* Data shown:
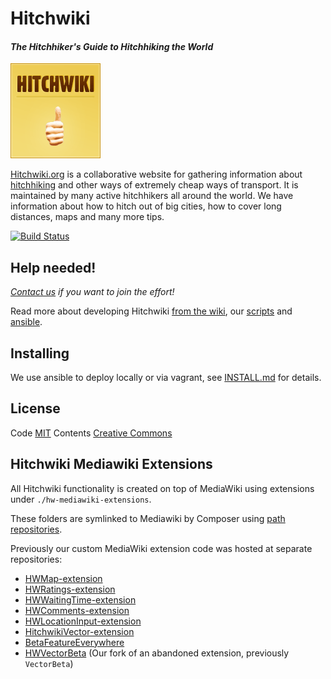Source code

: # Hitchwiki

#### _The Hitchhiker's Guide to Hitchhiking the World_

![Hitchwiki logo](public/wiki-badge.png)

[Hitchwiki.org](http://hitchwiki.org/) is a collaborative website for
gathering information about
[hitchhiking](http://hitchwiki.org/en/Hitchhiking) and other ways of
extremely cheap ways of transport. It is maintained by many active
hitchhikers all around the world. We have information about how to
hitch out of big cities, how to cover long distances, maps and many
more tips.

[![Build Status](https://travis-ci.org/Hitchwiki/hitchwiki.svg?branch=master)](https://travis-ci.org/Hitchwiki/hitchwiki)

## Help needed!
_[Contact us](http://hitchwiki.org/en/Template:Communityportal) if you want to join the effort!_

Read more about developing Hitchwiki [from the wiki](https://github.com/Hitchwiki/hitchwiki/wiki), our [scripts](scripts/README.md) and [ansible](scripts/ansible/README.md).

## Installing

We use ansible to deploy locally or via vagrant, see [INSTALL.md](INSTALL.md) for details.

## License
Code [MIT](LICENSE.md)
Contents [Creative Commons](http://creativecommons.org/licenses/by-sa/4.0/)

## Hitchwiki Mediawiki Extensions
All Hitchwiki functionality is created on top of MediaWiki using extensions under `./hw-mediawiki-extensions`.

These folders are symlinked to Mediawiki by Composer using [path repositories](https://getcomposer.org/doc/05-repositories.md#path).

Previously our custom MediaWiki extension code was hosted at separate repositories:
- [HWMap-extension](https://github.com/Hitchwiki/HWMap-extension)
- [HWRatings-extension](https://github.com/Hitchwiki/HWRatings-extension)
- [HWWaitingTime-extension](https://github.com/Hitchwiki/HWWaitingTime-extension)
- [HWComments-extension](https://github.com/Hitchwiki/HWComments-extension)
- [HWLocationInput-extension](https://github.com/Hitchwiki/HWLocationInput-extension)
- [HitchwikiVector-extension](https://github.com/Hitchwiki/HitchwikiVector-extension)
- [BetaFeatureEverywhere](https://github.com/Hitchwiki/BetaFeatureEverywhere)
- [HWVectorBeta](https://github.com/Hitchwiki/mediawiki-extensions-VectorBeta) (Our fork of an abandoned extension, previously `VectorBeta`)
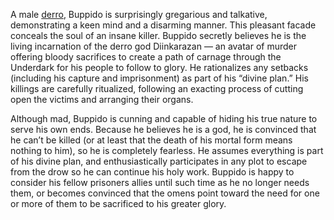 A male [derro](https://www.dndbeyond.com/monsters/17378-derro), Buppido is surprisingly gregarious and talkative, demonstrating a keen mind and a disarming manner. This pleasant facade conceals the soul of an insane killer. Buppido secretly believes he is the living incarnation of the derro god Diinkarazan — an avatar of murder offering bloody sacrifices to create a path of carnage through the Underdark for his people to follow to glory. He rationalizes any setbacks (including his capture and imprisonment) as part of his “divine plan.” His killings are carefully ritualized, following an exacting process of cutting open the victims and arranging their organs.

Although mad, Buppido is cunning and capable of hiding his true nature to serve his own ends. Because he believes he is a god, he is convinced that he can’t be killed (or at least that the death of his mortal form means nothing to him), so he is completely fearless. He assumes everything is part of his divine plan, and enthusiastically participates in any plot to escape from the drow so he can continue his holy work. Buppido is happy to consider his fellow prisoners allies until such time as he no longer needs them, or becomes convinced that the omens point toward the need for one or more of them to be sacrificed to his greater glory.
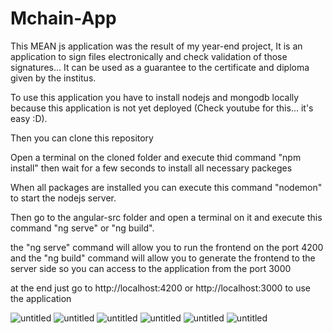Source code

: # Mchain-App
This MEAN js application was the result of my year-end project, It is an application to sign files electronically and check validation of those signatures... It can be used as a guarantee to the certificate and diploma given by the institus.

To use this application you have to install nodejs and mongodb locally because this application is not yet deployed
(Check youtube for this... it's easy :D).

Then you can clone this repository

Open a terminal on the cloned folder and execute thid command "npm install" then wait for a few seconds to install all necessary packeges

When all packages are installed you can execute this command "nodemon" to start the nodejs server.

Then go to the angular-src folder and open a terminal on it and execute this command "ng serve" or "ng build".

the "ng serve" command will allow you to run the frontend on the port 4200 and the "ng build" command will allow you to generate the frontend to the server side so you can access to the application from the port 3000

at the end just go to http://localhost:4200 or http://localhost:3000 to use the application



![untitled](https://user-images.githubusercontent.com/24212010/45985396-f33aab00-c05d-11e8-912a-30254b7570ed.png)
![untitled](https://user-images.githubusercontent.com/24212010/45985419-0fd6e300-c05e-11e8-983a-986da329ad8c.png)
![untitled](https://user-images.githubusercontent.com/24212010/45985436-2715d080-c05e-11e8-931a-766946c64b92.png)
![untitled](https://user-images.githubusercontent.com/24212010/45985522-883da400-c05e-11e8-9927-d052b78a504e.png)
![untitled](https://user-images.githubusercontent.com/24212010/45985540-9ab7dd80-c05e-11e8-8e7a-fc0dcd047305.png)
![untitled](https://user-images.githubusercontent.com/24212010/45985586-d0f55d00-c05e-11e8-82f6-48bc1fdb2248.png)






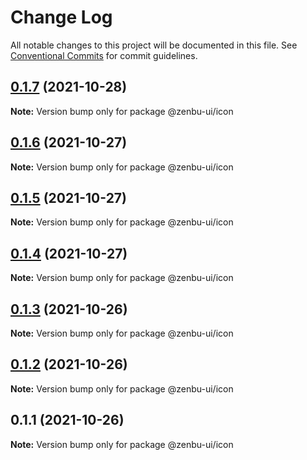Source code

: # Change Log

All notable changes to this project will be documented in this file.
See [Conventional Commits](https://conventionalcommits.org) for commit guidelines.

## [0.1.7](https://github.com/KodepandaID/zenbu-ui/compare/@zenbu-ui/icon@0.1.6...@zenbu-ui/icon@0.1.7) (2021-10-28)

**Note:** Version bump only for package @zenbu-ui/icon





## [0.1.6](https://github.com/KodepandaID/zenbu-ui/compare/@zenbu-ui/icon@0.1.5...@zenbu-ui/icon@0.1.6) (2021-10-27)

**Note:** Version bump only for package @zenbu-ui/icon





## [0.1.5](https://github.com/KodepandaID/zenbu-ui/compare/@zenbu-ui/icon@0.1.4...@zenbu-ui/icon@0.1.5) (2021-10-27)

**Note:** Version bump only for package @zenbu-ui/icon





## [0.1.4](https://github.com/KodepandaID/zenbu-ui/compare/@zenbu-ui/icon@0.1.3...@zenbu-ui/icon@0.1.4) (2021-10-27)

**Note:** Version bump only for package @zenbu-ui/icon





## [0.1.3](https://github.com/KodepandaID/zenbu-ui/compare/@zenbu-ui/icon@0.1.2...@zenbu-ui/icon@0.1.3) (2021-10-26)

**Note:** Version bump only for package @zenbu-ui/icon





## [0.1.2](https://github.com/KodepandaID/zenbu-ui/compare/@zenbu-ui/icon@0.1.1...@zenbu-ui/icon@0.1.2) (2021-10-26)

**Note:** Version bump only for package @zenbu-ui/icon





## 0.1.1 (2021-10-26)

**Note:** Version bump only for package @zenbu-ui/icon
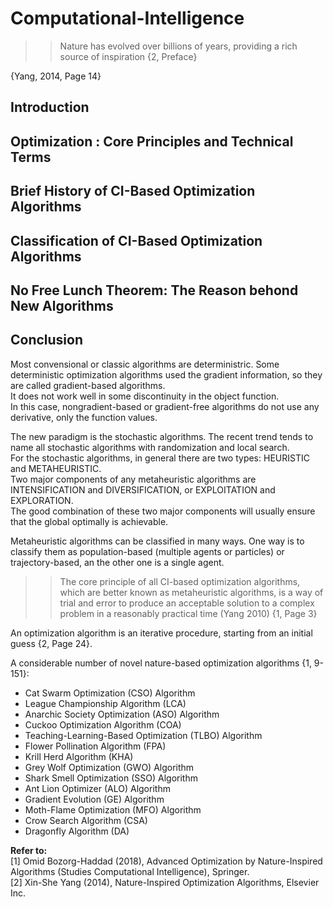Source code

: # Computational-Intelligence  

 
>>Nature has evolved over billions of years, providing a rich source of inspiration {2, Preface}

{Yang, 2014, Page 14}   
## Introduction  
## Optimization : Core Principles and Technical Terms 
## Brief History of CI-Based Optimization Algorithms  
## Classification of CI-Based Optimization Algorithms  
## No Free Lunch Theorem: The Reason behond New Algorithms  
## Conclusion  


  
Most convensional or classic algorithms are deterministric. Some deterministic optimization algorithms used the gradient information, so they are called gradient-based algorithms.  
It does not work well in some discontinuity in the object function.  
In this case, nongradient-based or gradient-free algorithms do not use any derivative, only the function values.  

The new paradigm is the stochastic algorithms. The recent trend tends to name all stochastic algorithms with randomization and local search.  
For the stochastic algorithms, in general there are two types: HEURISTIC and METAHEURISTIC.  
Two major components of any metaheuristic algorithms are INTENSIFICATION and DIVERSIFICATION, or EXPLOITATION and EXPLORATION.  
The good combination of these two major components will usually ensure that the global optimally is achievable.  

Metaheuristic algorithms can be classified in many ways. One way is to classify them as population-based (multiple agents or particles) or trajectory-based, an the other one is a single agent.  

>>The core principle of all CI-based optimization algorithms, which are better known as metaheuristic algorithms, is a way of trial and error to produce an acceptable solution to a complex problem in a reasonably practical time (Yang 2010) {1, Page 3}  
  
An optimization algorithm is an iterative procedure, starting from an initial guess {2, Page 24}.  


A considerable number of novel nature-based optimization algorithms {1, 9-151}:  
* Cat Swarm Optimization (CSO) Algorithm  
* League Championship Algorithm (LCA)  
* Anarchic Society Optimization (ASO) Algorithm  
* Cuckoo Optimization Algorithm (COA)  
* Teaching-Learning-Based Optimization (TLBO) Algorithm  
* Flower Pollination Algorithm (FPA)  
* Krill Herd Algorithm (KHA)  
* Grey Wolf Optimization (GWO) Algorithm  
* Shark Smell Optimization (SSO) Algorithm  
* Ant Lion Optimizer (ALO) Algorithm  
* Gradient Evolution (GE) Algorithm  
* Moth-Flame Optimization (MFO) Algorithm  
* Crow Search Algorithm (CSA)  
* Dragonfly Algorithm (DA)  


  
**Refer to:**  
[1] Omid Bozorg-Haddad (2018), Advanced Optimization by Nature-Inspired Algorithms (Studies Computational Intelligence), Springer.  
[2] Xin-She Yang (2014), Nature-Inspired Optimization Algorithms, Elsevier Inc.
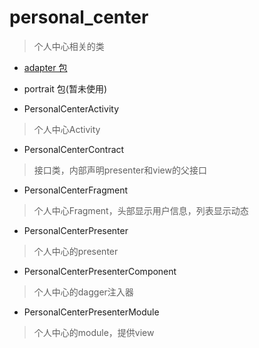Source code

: # personal_center
> 个人中心相关的类

- [adapter 包](./adapter)

- portrait 包(暂未使用)

- PersonalCenterActivity
> 个人中心Activity

- PersonalCenterContract
> 接口类，内部声明presenter和view的父接口

- PersonalCenterFragment
> 个人中心Fragment，头部显示用户信息，列表显示动态

- PersonalCenterPresenter
> 个人中心的presenter

- PersonalCenterPresenterComponent
> 个人中心的dagger注入器

- PersonalCenterPresenterModule
> 个人中心的module，提供view

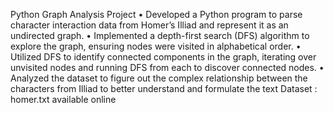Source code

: Python Graph Analysis Project
• Developed a Python program to parse character interaction data from Homer’s Illiad and represent it as an undirected graph.
•	Implemented a depth-first search (DFS) algorithm to explore the graph, ensuring nodes were visited in alphabetical order.
•	Utilized DFS to identify connected components in the graph, iterating over unvisited nodes and running DFS from each to discover connected nodes.
• Analyzed the dataset to figure out the complex relationship between the characters from Illiad to better understand and formulate the text
Dataset : homer.txt available online
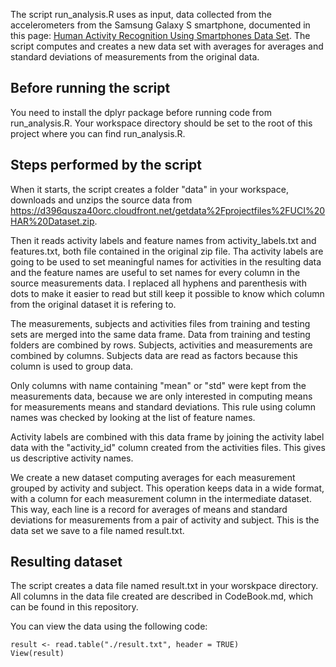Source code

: 
The script run_analysis.R uses as input, data collected from the accelerometers from the Samsung Galaxy S smartphone, documented in this page: [Human Activity Recognition Using Smartphones Data Set](http://archive.ics.uci.edu/ml/datasets/Human+Activity+Recognition+Using+Smartphones). The script computes and creates a new data set with averages for averages and standard deviations of measurements from the original data.

Before running the script
--------------------------

You need to install the dplyr package before running code from run_analysis.R. Your workspace directory should be set to the root of this project where you can find run_analysis.R.

Steps performed by the script
------------------------------

When it starts, the script creates a folder "data" in your workspace, downloads and unzips the source data from https://d396qusza40orc.cloudfront.net/getdata%2Fprojectfiles%2FUCI%20HAR%20Dataset.zip.

Then it reads activity labels and feature names from activity_labels.txt and features.txt, both file contained in the original zip file. Tha activity labels are going to be used to set meaningful names for activities in the resulting data and the feature names are useful to set names for every column in the source measurements data. I replaced all hyphens and parenthesis with dots to make it easier to read but still keep it possible to know which column from the original dataset it is refering to.

The measurements, subjects and activities files from training and testing sets are merged into the same data frame. Data from training and testing folders are combined by rows. Subjects, activities and measurements are combined by columns. Subjects data are read as factors because this column is used to group data.

Only columns with name containing "mean" or "std" were kept from the measurements data, because we are only interested in computing means for measurements means and standard deviations. This rule using column names was checked by looking at the list of feature names.

Activity labels are combined with this data frame by joining the activity label data with the "activity_id" column created from the activities files. This gives us descriptive activity names.

We create a new dataset computing averages for each measurement grouped by activity and subject. This operation keeps data in a wide format, with a column for each measurement column in the intermediate dataset. This way, each line is a record for averages of means and standard deviations for measurements from a pair of activity and subject. This is the data set we save to a file named result.txt.

Resulting dataset
------------------

The script creates a data file named result.txt in your worskpace directory. All columns in the data file created are described in CodeBook.md, which can be found in this repository.

You can view the data using the following code:

	result <- read.table("./result.txt", header = TRUE) 
	View(result)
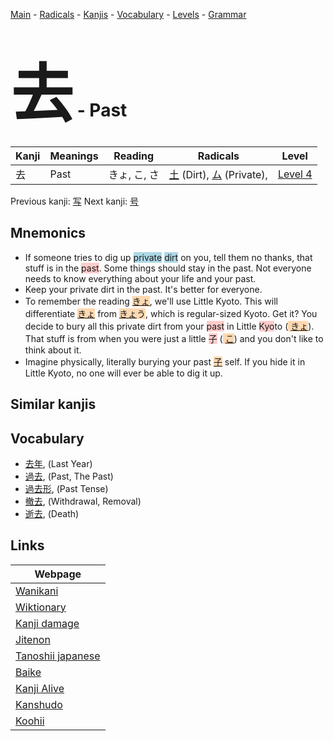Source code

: <style> bigfont {font-size: 100px}</style>
[Main](../index.md) -
[Radicals](../radicals.md) -
[Kanjis](../kanjis.md) -
[Vocabulary](../vocabulary.md) -
[Levels](../levels.md) -
[Grammar](../grammar.md)
# <bigfont> 去</bigfont> - Past 

| Kanji | Meanings | Reading | Radicals | Level |
| --- | --- | --- | --- | --- |
| 去 | Past | きょ, こ, さ | [土](../radicals/土.md) (Dirt), [ム](../radicals/ム.md) (Private),  | [Level 4](../levels/wk_level4.md) |

Previous kanji: [写](写.md) Next kanji: [号](号.md) 

## Mnemonics
 * If someone tries to dig up <span style="background-color:#ADD8E6"> private</span> <span style="background-color:#ADD8E6"> dirt</span> on you, tell them no thanks, that stuff is in the <span style="background-color:#ffcccb"> past</span>. Some things should stay in the past. Not everyone needs to know everything about your life and your past.
* Keep your private dirt in the past. It's better for everyone.
* To remember the reading <span style="background-color:#fed8b1"> [きょ](https://jisho.org/search/きょ)</span>, we'll use Little Kyoto. This will differentiate <span style="background-color:#fed8b1"> [きょ](https://jisho.org/search/きょ)</span> from <span style="background-color:#fed8b1"> [きょ](https://jisho.org/search/きょ)う</span>, which is regular-sized Kyoto. Get it? You decide to bury all this private dirt from your <span style="background-color:#ffcccb"> past</span> in Little <span style="background-color:#ffcccb"> Kyo</span>to (<span style="background-color:#fed8b1"> [きょ](https://jisho.org/search/きょ)</span>). That stuff is from when you were just a little <span style="background-color:#ffcccb"> 子</span> (<span style="background-color:#fed8b1"> [こ](https://jisho.org/search/こ)</span>) and you don't like to think about it.
* Imagine physically, literally burying your past <span style="background-color:#fed8b1"> [子](https://jisho.org/search/子)</span> self. If you hide it in Little Kyoto, no one will ever be able to dig it up.


## Similar kanjis
 


## Vocabulary
 * [去年](../vocabulary/去.md), (Last Year)
* [過去](../vocabulary/去.md), (Past, The Past)
* [過去形](../vocabulary/去.md), (Past Tense)
* [撤去](../vocabulary/去.md), (Withdrawal, Removal)
* [逝去](../vocabulary/去.md), (Death)



## Links 

| Webpage |
| --- |
| [Wanikani          ](https://www.wanikani.com/kanji/去) |
| [Wiktionary        ](https://en.wiktionary.org/wiki/去) |
| [Kanji damage      ](http://www.kanjidamage.com/kanji/search?utf8=✓&q=去) |
| [Jitenon           ](https://jitenon.com/kanji/去) |
| [Tanoshii japanese ](https://www.tanoshiijapanese.com/dictionary/kanji.cfm?k=去) |
| [Baike             ](https://baike.baidu.com/item/去) |
| [Kanji Alive       ](https://app.kanjialive.com/去) |
| [Kanshudo          ](https://www.kanshudo.com/searchmn?q=去) |
| [Koohii            ](https://kanji.koohii.com/study/kanji/去) |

* Problem to work on: What to print is the stretch of entries from the line with "Optimization (CSO) Algorithm" up to and including the line with "Graph Analysis Project". Please print it exactly and leave out the pictures.

* Task answer:
* Cat Swarm Optimization (CSO) Algorithm  
* League Championship Algorithm (LCA)  
* Anarchic Society Optimization (ASO) Algorithm  
* Cuckoo Optimization Algorithm (COA)  
* Teaching-Learning-Based Optimization (TLBO) Algorithm  
* Flower Pollination Algorithm (FPA)  
* Krill Herd Algorithm (KHA)  
* Grey Wolf Optimization (GWO) Algorithm  
* Shark Smell Optimization (SSO) Algorithm  
* Ant Lion Optimizer (ALO) Algorithm  
* Gradient Evolution (GE) Algorithm  
* Moth-Flame Optimization (MFO) Algorithm  
* Crow Search Algorithm (CSA)  
* Dragonfly Algorithm (DA)  


  
**Refer to:**  
[1] Omid Bozorg-Haddad (2018), Advanced Optimization by Nature-Inspired Algorithms (Studies Computational Intelligence), Springer.  
[2] Xin-She Yang (2014), Nature-Inspired Optimization Algorithms, Elsevier Inc.
Source code

: # personal_center
> 个人中心相关的类

- [adapter 包](./adapter)

- portrait 包(暂未使用)

- PersonalCenterActivity
> 个人中心Activity

- PersonalCenterContract
> 接口类，内部声明presenter和view的父接口

- PersonalCenterFragment
> 个人中心Fragment，头部显示用户信息，列表显示动态

- PersonalCenterPresenter
> 个人中心的presenter

- PersonalCenterPresenterComponent
> 个人中心的dagger注入器

- PersonalCenterPresenterModule
> 个人中心的module，提供view

Source code

: Python Graph Analysis Project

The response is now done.